If you are confident enough to not rush that and do a proper deep dive with them, then one, they are going to love you far more because you genuinely have their best interest at heart. You are not the stereotypical salesperson who is just trying to get a deal.

Two, you get a far longer-term customer for that and you open up a world of possibilities.

For people who might be self-employed or individual consultants what would your advice be for them if they are interested in what they hear and they want to go on the website and look at what resources are there. If you are a bigger operation, am thinking particularly DA’s, or estate agent’s here, what would be the best packages or the best training resources or what would be the best thing that they could expect to come to you on and receive in terms of support and training?
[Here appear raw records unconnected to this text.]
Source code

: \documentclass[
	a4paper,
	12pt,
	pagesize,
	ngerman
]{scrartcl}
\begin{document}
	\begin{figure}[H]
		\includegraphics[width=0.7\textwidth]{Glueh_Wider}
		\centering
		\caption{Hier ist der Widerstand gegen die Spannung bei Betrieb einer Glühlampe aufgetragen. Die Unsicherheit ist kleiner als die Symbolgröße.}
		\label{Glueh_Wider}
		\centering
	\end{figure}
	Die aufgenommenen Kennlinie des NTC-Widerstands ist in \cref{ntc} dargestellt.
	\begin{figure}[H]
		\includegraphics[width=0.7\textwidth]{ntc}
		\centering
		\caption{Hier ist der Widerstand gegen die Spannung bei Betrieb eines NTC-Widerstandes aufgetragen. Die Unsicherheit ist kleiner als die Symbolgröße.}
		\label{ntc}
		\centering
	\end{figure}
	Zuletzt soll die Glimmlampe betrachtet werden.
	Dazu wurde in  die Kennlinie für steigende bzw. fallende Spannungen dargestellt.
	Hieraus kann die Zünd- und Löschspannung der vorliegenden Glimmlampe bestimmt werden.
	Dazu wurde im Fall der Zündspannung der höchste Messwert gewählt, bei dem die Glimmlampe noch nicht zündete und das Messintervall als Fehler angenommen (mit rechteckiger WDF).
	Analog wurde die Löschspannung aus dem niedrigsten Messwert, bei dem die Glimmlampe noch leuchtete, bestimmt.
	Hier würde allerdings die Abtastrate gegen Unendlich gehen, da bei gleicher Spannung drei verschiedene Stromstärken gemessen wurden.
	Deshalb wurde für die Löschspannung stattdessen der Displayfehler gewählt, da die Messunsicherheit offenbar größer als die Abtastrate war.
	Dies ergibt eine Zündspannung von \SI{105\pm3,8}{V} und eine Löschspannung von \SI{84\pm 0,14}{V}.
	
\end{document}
– So, we have got so much out there now, Sean, there are two organisations I run now, one is 6th door, and we go in and we help and support sales teams and individuals through direct training.

The second one is the Sales Dojo which I run with my business partner Leon, and business partner Anthony, and we hold monthly events, or every three weeks, where we get guest speakers from the sales training world on. These are free to attend, come along. Ted talks for sales, as it is. We have also got the Sales Dojo podcast. We run a club house room. We do live sales calls on club house for you to listen into. We have got blogs on the 6th door website you can read.
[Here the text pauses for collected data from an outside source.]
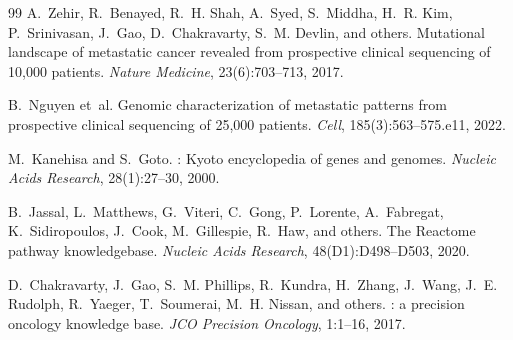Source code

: \documentclass[11pt]{article}
\begin{document}
\begin{thebibliography}{99}
A.~Zehir, R.~Benayed, R.~H. Shah, A.~Syed, S.~Middha, H.~R. Kim,
  P.~Srinivasan, J.~Gao, D.~Chakravarty, S.~M. Devlin, and others.
\newblock Mutational landscape of metastatic cancer revealed from prospective
  clinical sequencing of 10,000 patients.
\newblock \emph{Nature Medicine}, 23(6):703--713, 2017.

B.~Nguyen et~al.
\newblock Genomic characterization of metastatic patterns from prospective
  clinical sequencing of 25,000 patients.
\newblock \emph{Cell}, 185(3):563--575.e11, 2022.

M.~Kanehisa and S.~Goto.
: {K}yoto encyclopedia of genes and genomes.
\newblock \emph{Nucleic Acids Research}, 28(1):27--30, 2000.

B.~Jassal, L.~Matthews, G.~Viteri, C.~Gong, P.~Lorente, A.~Fabregat,
  K.~Sidiropoulos, J.~Cook, M.~Gillespie, R.~Haw, and others.
\newblock The {R}eactome pathway knowledgebase.
\newblock \emph{Nucleic Acids Research}, 48(D1):D498--D503, 2020.

D.~Chakravarty, J.~Gao, S.~M. Phillips, R.~Kundra, H.~Zhang, J.~Wang,
  J.~E. Rudolph, R.~Yaeger, T.~Soumerai, M.~H. Nissan, and others.
: a precision oncology knowledge base.
\newblock \emph{JCO Precision Oncology}, 1:1--16, 2017.

\end{thebibliography}
\end{document}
Ultimately, if you want to learn more just get in touch I love to have a chat with anyone, and we always say “if we can’t help I bet we know somebody who can” because we have networked for a decade in the support and training industry. So, we are always connected, and it does not matter where in the world you are. We will know somebody who can help you. So yeah, just get in touch.

Brilliant. And what do the next couple of years look like Chris?
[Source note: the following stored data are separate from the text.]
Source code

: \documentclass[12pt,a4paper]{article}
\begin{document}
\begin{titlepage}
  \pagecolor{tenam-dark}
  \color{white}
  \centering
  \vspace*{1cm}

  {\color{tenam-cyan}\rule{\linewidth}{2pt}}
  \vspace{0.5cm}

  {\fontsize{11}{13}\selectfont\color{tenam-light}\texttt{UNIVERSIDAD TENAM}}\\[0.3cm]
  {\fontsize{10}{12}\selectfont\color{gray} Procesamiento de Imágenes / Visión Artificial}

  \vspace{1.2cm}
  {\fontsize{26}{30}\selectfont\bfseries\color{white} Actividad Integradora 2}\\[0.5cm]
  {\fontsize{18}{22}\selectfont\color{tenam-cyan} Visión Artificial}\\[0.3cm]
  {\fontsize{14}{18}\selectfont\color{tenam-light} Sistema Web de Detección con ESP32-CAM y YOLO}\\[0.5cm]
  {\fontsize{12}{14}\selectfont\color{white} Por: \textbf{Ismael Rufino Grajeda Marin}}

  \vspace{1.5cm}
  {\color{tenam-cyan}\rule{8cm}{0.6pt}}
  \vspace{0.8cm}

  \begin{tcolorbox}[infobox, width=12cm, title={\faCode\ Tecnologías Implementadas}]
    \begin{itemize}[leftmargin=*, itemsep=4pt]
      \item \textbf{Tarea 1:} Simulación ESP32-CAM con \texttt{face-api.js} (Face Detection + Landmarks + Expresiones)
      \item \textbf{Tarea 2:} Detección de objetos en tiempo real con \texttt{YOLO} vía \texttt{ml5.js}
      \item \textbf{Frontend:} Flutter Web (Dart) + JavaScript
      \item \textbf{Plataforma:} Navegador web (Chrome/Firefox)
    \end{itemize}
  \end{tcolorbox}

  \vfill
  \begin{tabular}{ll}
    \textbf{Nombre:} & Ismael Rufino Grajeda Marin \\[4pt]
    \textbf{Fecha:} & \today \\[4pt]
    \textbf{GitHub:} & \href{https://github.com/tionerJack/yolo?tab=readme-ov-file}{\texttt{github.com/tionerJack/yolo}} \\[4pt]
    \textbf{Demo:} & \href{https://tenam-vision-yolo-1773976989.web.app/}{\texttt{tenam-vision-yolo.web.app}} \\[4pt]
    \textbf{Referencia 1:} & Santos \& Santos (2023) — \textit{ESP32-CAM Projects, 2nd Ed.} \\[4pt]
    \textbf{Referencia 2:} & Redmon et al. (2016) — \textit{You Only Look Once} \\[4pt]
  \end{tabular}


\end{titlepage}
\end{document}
– Really exciting. On the 26th of April 2021 the Sales Dojo member platform launches.

This is where you can become a member of the Dojo and access a vault of videos from sales trainers,  coaches, and business mentors from all over the world. You can get access to the podcast, invites to events, Q and A’s, coaching. It is a salesperson’s dream.

We have been building this for 12 months now. We are really excited to launch that.

6th door is growing and growing and growing. And we have got a lot more international trade now. We work with people in Melbourne, in Canada, in Poland all over the place. I am not going to mention a book as I have been trying to write that for ages and it is not happening! Maybe we can mention that in another 12 months!